## [Available data]
######
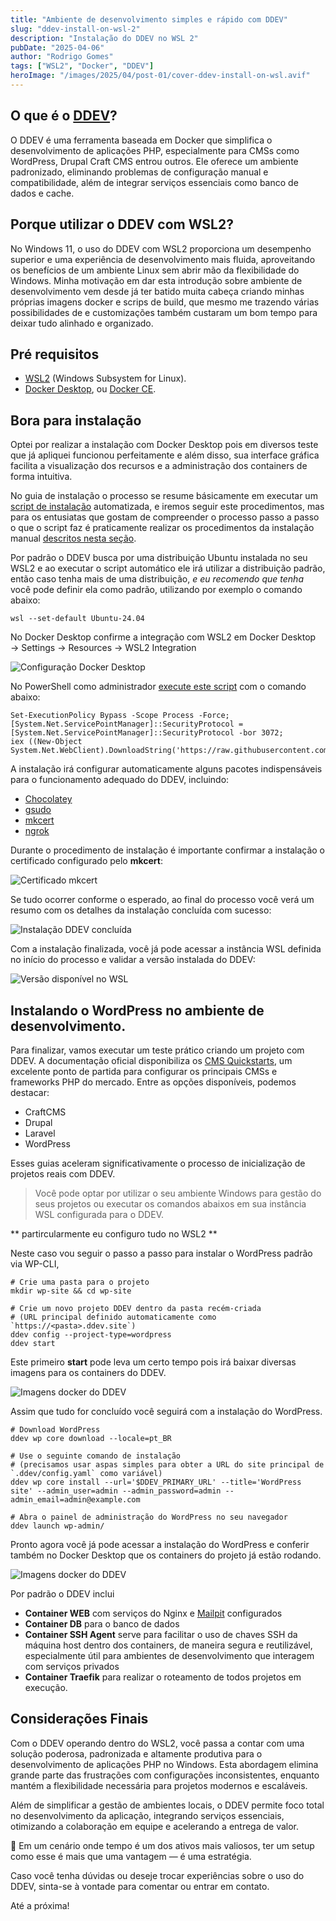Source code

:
 ```yaml
---
title: "Ambiente de desenvolvimento simples e rápido com DDEV"
slug: "ddev-install-on-wsl-2"
description: "Instalação do DDEV no WSL 2"
pubDate: "2025-04-06"
author: "Rodrigo Gomes"
tags: ["WSL2", "Docker", "DDEV"]
heroImage: "/images/2025/04/post-01/cover-ddev-install-on-wsl.avif"
---
```


## O que é o [DDEV](https://ddev.com/)?

O DDEV é uma ferramenta baseada em Docker que simplifica o desenvolvimento de aplicações PHP, especialmente para CMSs como WordPress, Drupal Craft CMS entrou outros. Ele oferece um ambiente padronizado, eliminando problemas de configuração manual e compatibilidade, além de integrar serviços essenciais como banco de dados e cache.

## Porque utilizar o DDEV com WSL2?

No Windows 11, o uso do DDEV com WSL2 proporciona um desempenho superior e uma experiência de desenvolvimento mais fluida, aproveitando os benefícios de um ambiente Linux sem abrir mão da flexibilidade do Windows. Minha motivação em dar esta introdução sobre ambiente de desenvolvimento vem desde já ter batido muita cabeça criando minhas próprias imagens docker e scrips de build, que mesmo me trazendo várias possibilidades de e customizações também custaram um bom tempo para deixar tudo alinhado e organizado.

## Pré requisitos

- [WSL2](https://learn.microsoft.com/pt-br/windows/wsl/install) (Windows Subsystem for Linux).
- [Docker Desktop](https://www.docker.com/products/docker-desktop/), ou [Docker CE](https://docs.docker.com/engine/install/ubuntu/).

## Bora para instalação

Optei por realizar a instalação com Docker Desktop pois em diversos teste que já apliquei funcionou perfeitamente e além disso, sua interface gráfica facilita a visualização dos recursos e a administração dos containers de forma intuitiva.

No guia de instalação o processo se resume básicamente em executar um [script de instalação](https://ddev.readthedocs.io/en/stable/users/install/ddev-installation/#wsl2-docker-desktop-install-script) automatizada, e iremos seguir este procedimentos, mas para os entusiatas que gostam de compreender o processo passo a passo o que o script faz é praticamente realizar os procedimentos da instalação manual [descritos nesta seção](https://ddev.readthedocs.io/en/stable/users/install/ddev-installation/#wsl2docker-desktop-manual-installation).

Por padrão o DDEV busca por uma distribuição Ubuntu instalada no seu WSL2 e ao executar o script automático ele irá utilizar a distribuição padrão, então caso tenha mais de uma distribuição, _e eu recomendo que tenha_ você pode definir ela como padrão, utilizando por exemplo o comando abaixo:

```shell
wsl --set-default Ubuntu-24.04
```

No Docker Desktop confirme a integração com WSL2 em Docker Desktop → Settings → Resources → WSL2 Integration

![Configuração Docker Desktop](/images/2025/04/post-01/01-ddev-install-on-wsl.avif)

No PowerShell como administrador [execute este script](https://github.com/ddev/ddev/blob/main/scripts/install_ddev_wsl2_docker_desktop.ps1) com o comando abaixo:

```shell
Set-ExecutionPolicy Bypass -Scope Process -Force; [System.Net.ServicePointManager]::SecurityProtocol = [System.Net.ServicePointManager]::SecurityProtocol -bor 3072;
iex ((New-Object System.Net.WebClient).DownloadString('https://raw.githubusercontent.com/ddev/ddev/main/scripts/install_ddev_wsl2_docker_desktop.ps1'))
```

A instalação irá configurar automaticamente alguns pacotes indispensáveis para o funcionamento adequado do DDEV, incluindo:

- [Chocolatey](https://chocolatey.org/install)
- [gsudo](https://github.com/gerardog/gsudo)
- [mkcert](https://github.com/FiloSottile/mkcert)
- [ngrok](https://ngrok.com/)

Durante o procedimento de instalação é importante confirmar a instalação o certificado configurado pelo **mkcert**:

![Certificado mkcert](/images/2025/04/post-01/02-ddev-install-on-wsl.avif)

Se tudo ocorrer conforme o esperado, ao final do processo você verá um resumo com os detalhes da instalação concluída com sucesso:

![Instalação DDEV concluída](/images/2025/04/post-01/03-ddev-install-on-wsl.avif)

Com a instalação finalizada, você já pode acessar a instância WSL definida no início do processo e validar a versão instalada do DDEV:

![Versão disponível no WSL](/images/2025/04/post-01/04-ddev-install-on-wsl.avif)

## Instalando o WordPress no ambiente de desenvolvimento.

Para finalizar, vamos executar um teste prático criando um projeto com DDEV. A documentação oficial disponibiliza os [CMS Quickstarts](https://ddev.readthedocs.io/en/stable/users/quickstart/), um excelente ponto de partida para configurar os principais CMSs e frameworks PHP do mercado. Entre as opções disponíveis, podemos destacar:

- CraftCMS
- Drupal
- Laravel
- WordPress

Esses guias aceleram significativamente o processo de inicialização de projetos reais com DDEV.

> Você pode optar por utilizar o seu ambiente Windows para gestão do seus projetos ou executar os comandos abaixos em sua instância WSL configurada para o DDEV.

** partircularmente eu configuro tudo no WSL2 **

Neste caso vou seguir o passo a passo para instalar o WordPress padrão via WP-CLI,

```shell
# Crie uma pasta para o projeto
mkdir wp-site && cd wp-site

# Crie um novo projeto DDEV dentro da pasta recém-criada
# (URL principal definido automaticamente como `https://<pasta>.ddev.site`)
ddev config --project-type=wordpress
ddev start
```

Este primeiro **start** pode leva um certo tempo pois irá baixar diversas imagens para os containers do DDEV.

![Imagens docker do DDEV](/images/2025/04/post-01/05-ddev-install-on-wsl.avif)

Assim que tudo for concluído você seguirá com a instalação do WordPress.

```shell
# Download WordPress
ddev wp core download --locale=pt_BR

# Use o seguinte comando de instalação
# (precisamos usar aspas simples para obter a URL do site principal de `.ddev/config.yaml` como variável)
ddev wp core install --url='$DDEV_PRIMARY_URL' --title='WordPress site' --admin_user=admin --admin_password=admin --admin_email=admin@example.com

# Abra o painel de administração do WordPress no seu navegador
ddev launch wp-admin/
```

Pronto agora você já pode acessar a instalação do WordPress e conferir também no Docker Desktop que os containers do projeto já estão rodando.

![Imagens docker do DDEV](/images/2025/04/post-01/06-ddev-install-on-wsl.avif)

Por padrão o DDEV inclui

- **Container WEB** com serviços do Nginx e [Mailpit](https://github.com/axllent/mailpit) configurados
- **Container DB** para o banco de dados
- **Container SSH Agent** serve para facilitar o uso de chaves SSH da máquina host dentro dos containers, de maneira segura e reutilizável, especialmente útil para ambientes de desenvolvimento que interagem com serviços privados
- **Container Traefik** para realizar o roteamento de todos projetos em execução.

## Considerações Finais

Com o DDEV operando dentro do WSL2, você passa a contar com uma solução poderosa, padronizada e altamente produtiva para o desenvolvimento de aplicações PHP no Windows. Esta abordagem elimina grande parte das frustrações com configurações inconsistentes, enquanto mantém a flexibilidade necessária para projetos modernos e escaláveis.

Além de simplificar a gestão de ambientes locais, o DDEV permite foco total no desenvolvimento da aplicação, integrando serviços essenciais, otimizando a colaboração em equipe e acelerando a entrega de valor.

🚀 Em um cenário onde tempo é um dos ativos mais valiosos, ter um setup como esse é mais que uma vantagem — é uma estratégia.

Caso você tenha dúvidas ou deseje trocar experiências sobre o uso do DDEV, sinta-se à vontade para comentar ou entrar em contato.

Até a próxima!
######
From the data above, pick out each line containing "concluída" and copy it.

## [Result]
Se tudo ocorrer conforme o esperado, ao final do processo você verá um resumo com os detalhes da instalação concluída com sucesso:
![Instalação DDEV concluída](/images/2025/04/post-01/03-ddev-install-on-wsl.avif)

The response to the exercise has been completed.